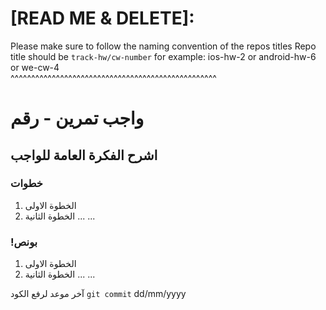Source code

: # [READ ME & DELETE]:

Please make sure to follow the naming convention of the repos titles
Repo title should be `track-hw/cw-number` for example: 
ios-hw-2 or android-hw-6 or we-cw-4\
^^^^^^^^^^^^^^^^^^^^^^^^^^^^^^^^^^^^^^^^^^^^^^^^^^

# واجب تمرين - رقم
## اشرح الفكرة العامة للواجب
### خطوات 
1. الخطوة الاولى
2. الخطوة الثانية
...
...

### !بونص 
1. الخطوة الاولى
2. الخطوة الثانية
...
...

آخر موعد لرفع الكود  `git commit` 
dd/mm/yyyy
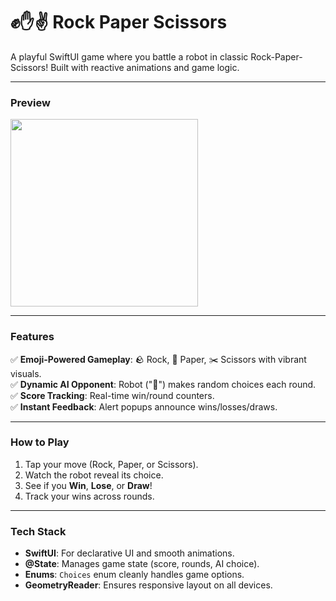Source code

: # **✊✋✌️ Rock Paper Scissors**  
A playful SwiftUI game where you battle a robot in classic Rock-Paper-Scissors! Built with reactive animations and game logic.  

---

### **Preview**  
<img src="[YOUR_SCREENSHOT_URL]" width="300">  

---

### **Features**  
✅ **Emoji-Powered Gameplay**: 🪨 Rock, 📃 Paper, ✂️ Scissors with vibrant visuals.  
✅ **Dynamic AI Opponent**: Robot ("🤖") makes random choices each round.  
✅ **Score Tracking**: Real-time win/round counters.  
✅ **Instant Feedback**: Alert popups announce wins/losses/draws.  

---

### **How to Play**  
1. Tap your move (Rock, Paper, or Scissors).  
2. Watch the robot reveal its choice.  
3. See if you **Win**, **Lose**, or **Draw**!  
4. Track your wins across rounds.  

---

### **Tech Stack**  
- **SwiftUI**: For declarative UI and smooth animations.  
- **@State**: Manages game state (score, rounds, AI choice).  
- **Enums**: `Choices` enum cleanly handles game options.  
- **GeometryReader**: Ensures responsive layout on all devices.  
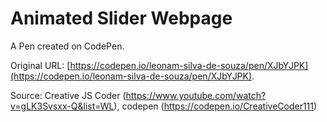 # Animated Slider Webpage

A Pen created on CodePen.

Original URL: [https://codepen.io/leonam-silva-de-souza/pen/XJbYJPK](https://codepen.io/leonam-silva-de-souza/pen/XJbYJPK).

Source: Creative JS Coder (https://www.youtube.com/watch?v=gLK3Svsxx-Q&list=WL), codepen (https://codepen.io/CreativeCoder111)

----

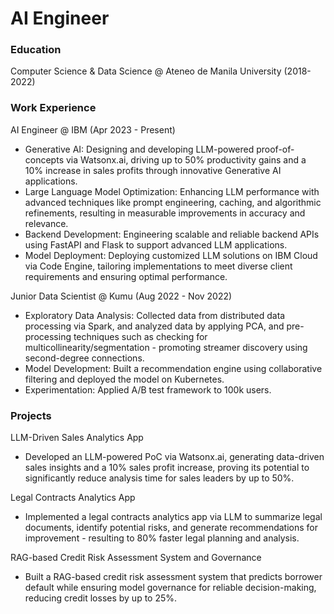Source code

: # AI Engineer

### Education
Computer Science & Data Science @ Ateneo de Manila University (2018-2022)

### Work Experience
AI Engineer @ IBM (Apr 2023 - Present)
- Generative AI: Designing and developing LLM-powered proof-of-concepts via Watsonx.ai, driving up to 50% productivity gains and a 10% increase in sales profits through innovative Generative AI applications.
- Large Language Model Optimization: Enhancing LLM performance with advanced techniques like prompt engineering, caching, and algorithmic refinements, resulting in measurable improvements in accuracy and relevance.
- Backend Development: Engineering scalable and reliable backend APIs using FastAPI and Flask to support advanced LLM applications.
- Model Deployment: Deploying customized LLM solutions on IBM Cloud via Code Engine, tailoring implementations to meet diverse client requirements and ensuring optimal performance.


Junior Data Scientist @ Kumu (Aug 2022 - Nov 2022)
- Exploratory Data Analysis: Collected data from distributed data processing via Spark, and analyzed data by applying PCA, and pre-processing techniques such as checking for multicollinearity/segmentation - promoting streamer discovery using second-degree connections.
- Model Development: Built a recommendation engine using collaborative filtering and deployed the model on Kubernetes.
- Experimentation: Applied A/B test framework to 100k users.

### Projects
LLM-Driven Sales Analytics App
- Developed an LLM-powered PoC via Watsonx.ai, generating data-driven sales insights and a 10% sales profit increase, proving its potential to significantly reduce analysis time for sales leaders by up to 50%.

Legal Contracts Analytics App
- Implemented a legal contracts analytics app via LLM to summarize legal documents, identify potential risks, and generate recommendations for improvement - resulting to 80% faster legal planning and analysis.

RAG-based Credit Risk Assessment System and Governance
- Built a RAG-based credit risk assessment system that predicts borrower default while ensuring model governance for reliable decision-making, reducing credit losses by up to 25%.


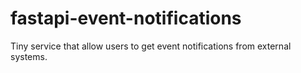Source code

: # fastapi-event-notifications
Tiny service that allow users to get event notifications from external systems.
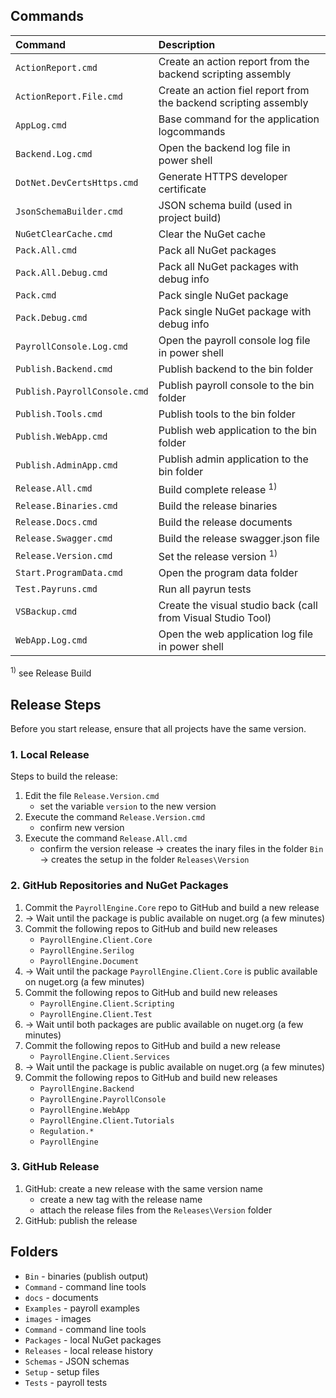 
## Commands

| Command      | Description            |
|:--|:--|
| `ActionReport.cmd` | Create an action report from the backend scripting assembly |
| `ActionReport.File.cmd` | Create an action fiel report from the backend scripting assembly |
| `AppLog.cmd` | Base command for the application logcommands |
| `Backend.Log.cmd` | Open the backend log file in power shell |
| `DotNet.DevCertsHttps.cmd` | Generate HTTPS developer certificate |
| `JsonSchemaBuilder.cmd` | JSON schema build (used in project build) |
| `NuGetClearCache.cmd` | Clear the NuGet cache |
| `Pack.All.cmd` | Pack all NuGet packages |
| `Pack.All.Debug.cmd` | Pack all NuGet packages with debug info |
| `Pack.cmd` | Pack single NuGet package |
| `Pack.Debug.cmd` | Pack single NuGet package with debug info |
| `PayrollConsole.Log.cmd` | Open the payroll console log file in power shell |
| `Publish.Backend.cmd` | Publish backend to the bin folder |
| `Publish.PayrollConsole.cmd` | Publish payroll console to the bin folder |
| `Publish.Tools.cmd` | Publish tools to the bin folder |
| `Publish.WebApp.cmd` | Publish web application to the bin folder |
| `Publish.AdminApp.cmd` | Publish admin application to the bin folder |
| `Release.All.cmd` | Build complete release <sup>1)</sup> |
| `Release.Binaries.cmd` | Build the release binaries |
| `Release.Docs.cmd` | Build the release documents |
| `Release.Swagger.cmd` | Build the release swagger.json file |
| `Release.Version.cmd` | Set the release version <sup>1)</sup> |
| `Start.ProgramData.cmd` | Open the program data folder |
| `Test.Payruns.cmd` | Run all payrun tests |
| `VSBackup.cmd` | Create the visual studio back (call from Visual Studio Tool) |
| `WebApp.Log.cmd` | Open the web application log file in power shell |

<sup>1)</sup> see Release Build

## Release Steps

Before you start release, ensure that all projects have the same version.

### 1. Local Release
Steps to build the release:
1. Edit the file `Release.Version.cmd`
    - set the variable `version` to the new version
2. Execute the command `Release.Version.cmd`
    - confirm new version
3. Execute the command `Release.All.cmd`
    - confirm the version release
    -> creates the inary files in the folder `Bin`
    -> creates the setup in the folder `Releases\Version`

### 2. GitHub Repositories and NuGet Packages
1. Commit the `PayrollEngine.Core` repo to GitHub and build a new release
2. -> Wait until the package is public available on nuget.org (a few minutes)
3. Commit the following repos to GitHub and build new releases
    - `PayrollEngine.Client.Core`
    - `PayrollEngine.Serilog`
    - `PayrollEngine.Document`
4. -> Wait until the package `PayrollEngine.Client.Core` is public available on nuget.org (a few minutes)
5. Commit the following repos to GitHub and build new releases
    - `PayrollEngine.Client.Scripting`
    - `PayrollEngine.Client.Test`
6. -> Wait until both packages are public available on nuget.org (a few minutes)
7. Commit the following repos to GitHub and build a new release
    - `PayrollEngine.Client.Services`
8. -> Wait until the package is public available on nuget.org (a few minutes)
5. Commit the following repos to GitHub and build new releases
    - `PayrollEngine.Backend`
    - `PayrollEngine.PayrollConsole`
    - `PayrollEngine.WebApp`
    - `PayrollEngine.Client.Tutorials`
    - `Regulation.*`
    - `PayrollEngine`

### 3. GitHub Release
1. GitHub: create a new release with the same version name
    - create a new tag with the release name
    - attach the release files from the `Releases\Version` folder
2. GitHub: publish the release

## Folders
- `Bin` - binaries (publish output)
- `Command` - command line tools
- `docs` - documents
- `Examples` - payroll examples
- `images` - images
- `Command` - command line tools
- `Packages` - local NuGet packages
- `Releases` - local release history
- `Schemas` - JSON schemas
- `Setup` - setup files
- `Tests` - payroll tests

----

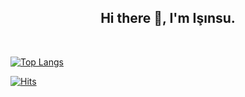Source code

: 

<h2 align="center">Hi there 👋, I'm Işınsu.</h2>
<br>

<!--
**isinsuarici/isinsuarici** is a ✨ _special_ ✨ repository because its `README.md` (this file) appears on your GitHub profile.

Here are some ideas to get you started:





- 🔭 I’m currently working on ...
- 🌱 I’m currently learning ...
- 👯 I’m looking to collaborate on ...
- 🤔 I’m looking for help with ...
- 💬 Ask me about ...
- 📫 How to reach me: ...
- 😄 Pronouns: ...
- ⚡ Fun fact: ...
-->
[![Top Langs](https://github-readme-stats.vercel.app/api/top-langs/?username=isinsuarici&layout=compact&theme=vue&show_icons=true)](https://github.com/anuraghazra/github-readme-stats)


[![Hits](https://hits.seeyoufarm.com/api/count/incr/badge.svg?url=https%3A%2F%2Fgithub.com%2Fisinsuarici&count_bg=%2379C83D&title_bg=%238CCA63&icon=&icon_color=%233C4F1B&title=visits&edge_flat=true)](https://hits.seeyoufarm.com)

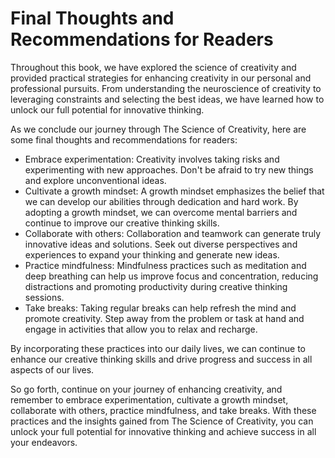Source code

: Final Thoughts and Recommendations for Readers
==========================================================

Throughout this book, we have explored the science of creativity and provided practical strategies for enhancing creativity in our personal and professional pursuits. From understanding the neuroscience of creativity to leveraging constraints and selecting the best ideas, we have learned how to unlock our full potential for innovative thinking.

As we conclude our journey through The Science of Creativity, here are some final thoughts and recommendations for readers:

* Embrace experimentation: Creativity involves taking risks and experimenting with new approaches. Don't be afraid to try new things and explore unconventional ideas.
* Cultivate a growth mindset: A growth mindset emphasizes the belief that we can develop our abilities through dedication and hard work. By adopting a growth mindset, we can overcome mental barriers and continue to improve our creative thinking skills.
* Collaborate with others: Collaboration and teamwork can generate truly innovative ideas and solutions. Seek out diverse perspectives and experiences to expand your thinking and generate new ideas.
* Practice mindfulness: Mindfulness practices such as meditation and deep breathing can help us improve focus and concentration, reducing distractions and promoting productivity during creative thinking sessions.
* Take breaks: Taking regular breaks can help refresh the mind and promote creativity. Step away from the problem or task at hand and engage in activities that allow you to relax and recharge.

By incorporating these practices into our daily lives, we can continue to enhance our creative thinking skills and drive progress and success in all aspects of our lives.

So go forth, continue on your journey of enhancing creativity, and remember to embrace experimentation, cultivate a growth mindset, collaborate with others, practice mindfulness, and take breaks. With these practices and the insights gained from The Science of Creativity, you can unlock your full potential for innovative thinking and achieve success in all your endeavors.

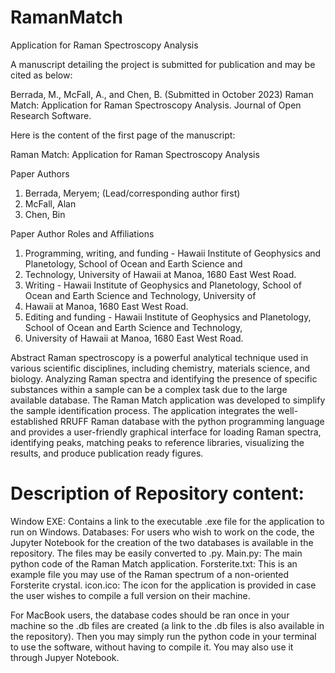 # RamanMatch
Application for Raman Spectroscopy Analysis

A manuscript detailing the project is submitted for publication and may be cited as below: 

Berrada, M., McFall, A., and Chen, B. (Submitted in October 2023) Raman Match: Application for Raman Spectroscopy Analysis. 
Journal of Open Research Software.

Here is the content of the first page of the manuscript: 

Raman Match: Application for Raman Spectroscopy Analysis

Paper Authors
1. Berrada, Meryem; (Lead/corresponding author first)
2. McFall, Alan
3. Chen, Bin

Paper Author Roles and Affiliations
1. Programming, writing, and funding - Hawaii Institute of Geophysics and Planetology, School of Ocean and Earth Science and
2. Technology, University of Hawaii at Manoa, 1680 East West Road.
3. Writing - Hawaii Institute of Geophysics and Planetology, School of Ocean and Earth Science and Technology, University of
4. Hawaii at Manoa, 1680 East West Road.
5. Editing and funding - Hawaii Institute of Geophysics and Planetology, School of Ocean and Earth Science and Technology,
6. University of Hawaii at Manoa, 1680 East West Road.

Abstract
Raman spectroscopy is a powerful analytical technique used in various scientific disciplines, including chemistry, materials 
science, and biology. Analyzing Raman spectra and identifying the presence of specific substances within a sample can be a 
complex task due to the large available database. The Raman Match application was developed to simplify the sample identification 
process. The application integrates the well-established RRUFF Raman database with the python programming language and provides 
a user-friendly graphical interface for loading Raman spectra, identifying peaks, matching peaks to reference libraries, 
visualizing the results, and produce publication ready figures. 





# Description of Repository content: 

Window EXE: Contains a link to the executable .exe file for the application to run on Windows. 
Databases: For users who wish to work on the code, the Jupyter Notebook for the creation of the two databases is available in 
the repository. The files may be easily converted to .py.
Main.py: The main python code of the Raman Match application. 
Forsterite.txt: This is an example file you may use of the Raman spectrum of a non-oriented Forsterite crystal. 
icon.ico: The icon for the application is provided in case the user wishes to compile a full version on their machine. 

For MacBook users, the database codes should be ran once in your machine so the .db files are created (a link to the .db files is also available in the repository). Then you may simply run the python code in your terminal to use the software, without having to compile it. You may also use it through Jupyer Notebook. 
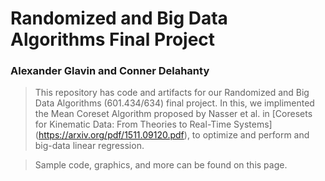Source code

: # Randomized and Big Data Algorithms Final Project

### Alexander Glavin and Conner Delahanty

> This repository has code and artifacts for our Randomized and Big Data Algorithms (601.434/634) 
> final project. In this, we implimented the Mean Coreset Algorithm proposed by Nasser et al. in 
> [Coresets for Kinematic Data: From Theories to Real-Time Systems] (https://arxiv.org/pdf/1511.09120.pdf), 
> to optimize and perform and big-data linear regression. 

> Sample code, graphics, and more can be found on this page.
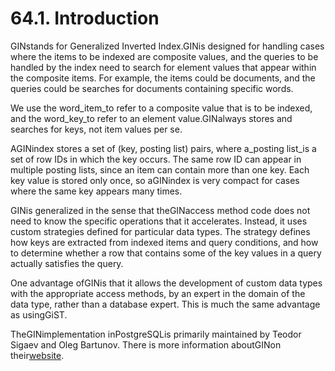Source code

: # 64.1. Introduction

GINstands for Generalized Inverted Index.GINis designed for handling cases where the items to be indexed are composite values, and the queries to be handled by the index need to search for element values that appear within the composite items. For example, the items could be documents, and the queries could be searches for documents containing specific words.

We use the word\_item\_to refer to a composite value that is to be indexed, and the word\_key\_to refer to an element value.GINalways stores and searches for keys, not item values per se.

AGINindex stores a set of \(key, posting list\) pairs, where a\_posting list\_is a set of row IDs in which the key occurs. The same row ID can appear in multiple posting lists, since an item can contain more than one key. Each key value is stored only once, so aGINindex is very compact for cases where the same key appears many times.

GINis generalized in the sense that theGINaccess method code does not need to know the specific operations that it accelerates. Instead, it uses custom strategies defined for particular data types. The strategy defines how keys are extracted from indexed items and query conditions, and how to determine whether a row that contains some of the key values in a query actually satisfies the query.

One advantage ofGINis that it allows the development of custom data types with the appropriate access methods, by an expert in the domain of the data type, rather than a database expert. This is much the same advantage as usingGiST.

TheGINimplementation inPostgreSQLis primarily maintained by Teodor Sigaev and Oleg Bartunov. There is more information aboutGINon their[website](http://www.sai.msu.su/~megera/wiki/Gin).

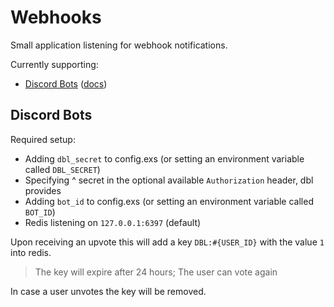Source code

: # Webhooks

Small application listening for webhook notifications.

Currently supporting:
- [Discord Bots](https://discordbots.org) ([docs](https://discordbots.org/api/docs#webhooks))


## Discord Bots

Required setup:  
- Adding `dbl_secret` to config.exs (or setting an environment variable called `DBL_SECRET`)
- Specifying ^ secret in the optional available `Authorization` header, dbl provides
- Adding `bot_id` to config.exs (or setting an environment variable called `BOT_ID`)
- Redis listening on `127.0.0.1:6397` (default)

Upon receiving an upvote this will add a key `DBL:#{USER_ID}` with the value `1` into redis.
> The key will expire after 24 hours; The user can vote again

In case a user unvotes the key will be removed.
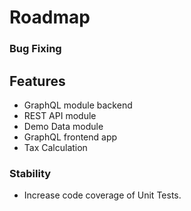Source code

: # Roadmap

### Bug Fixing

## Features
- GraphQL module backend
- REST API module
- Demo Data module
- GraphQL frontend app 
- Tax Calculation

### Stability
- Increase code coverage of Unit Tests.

----

* Task prompt
The range runs from the line with "web application to the bin folder |" up to and including the line with "release <sup>1)</sup> |" in the listing above; please write out exactly those lines and nothing more.

* Answer to this task
| `Publish.WebApp.cmd` | Publish web application to the bin folder |
| `Publish.AdminApp.cmd` | Publish admin application to the bin folder |
| `Release.All.cmd` | Build complete release <sup>1)</sup> |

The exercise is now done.